Nate is only part of our story now. Now there’s Rebecca Rowley Kattenberger—his wife—who owns the team. We’ve got a terrific GM, a great staff, and twenty-three players who are determined to get back to the finals this season.

Thank you, Jesus, for making me one of them. And I’m sorry about that dirty joke earlier.

I know I’m lucky to be standing here in this state-of-the-art practice rink in the Brooklyn Navy Yard. It’s a bit of a zoo today because the team is holding an open practice. There are little kids in the stands wearing purple Bruisers jerseys. And photographers angling their giant cameras toward the ice.

Practice hasn’t started, and most of the guys aren’t out here yet. But out of the corner of my eye, I see an unfamiliar skater in full goalie padding. My attention is snagged by the fluid, strong strides of his skating. Goalies have to be phenomenal skaters, but there’s something really stylish about this one. I wonder who he is. Some college kid getting a tryout? A draft pick I haven’t seen before?

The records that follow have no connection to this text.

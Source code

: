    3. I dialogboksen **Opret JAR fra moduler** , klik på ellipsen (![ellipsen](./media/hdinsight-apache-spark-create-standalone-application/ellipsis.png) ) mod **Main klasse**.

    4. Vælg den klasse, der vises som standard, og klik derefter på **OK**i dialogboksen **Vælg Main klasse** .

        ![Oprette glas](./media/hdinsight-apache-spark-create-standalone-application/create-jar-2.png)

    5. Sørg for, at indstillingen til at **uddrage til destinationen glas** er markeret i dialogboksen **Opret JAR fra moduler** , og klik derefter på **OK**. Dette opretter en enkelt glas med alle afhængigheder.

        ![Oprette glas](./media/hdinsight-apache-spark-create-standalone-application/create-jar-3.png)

“We’re going to run a lot of back-checking drills,” Coach says. “Our whole season could hinge on how many fractional seconds it takes us to recover a lost puck.”

“That makes a lot of sense,” I agree.

The goalie has reached my end of the rink now, where there is a little girl smiling and waving at him. He comes to a fluid stop in front of the plexi. He scoops a puck up off the ice and then shows it to the little girl, sending her into paroxysms of joy. He tosses it over, and the little girl lets out a whoop and leaps for it.

I smile as a reflex, because I was once that kid, desperate for a moment’s contact with one of my idols at the rink.

But then? The goalie unclips his helmet and hauls it over his head, revealing a head of long, thick hair. Hold the phone—this goalie is a girl. No—a woman. With rich brown hair and lush olive skin. She shakes out her hair, which seems to be in the process of escaping whatever braid or ponytail that had confined it. Then she smiles, giving the little girl a wave.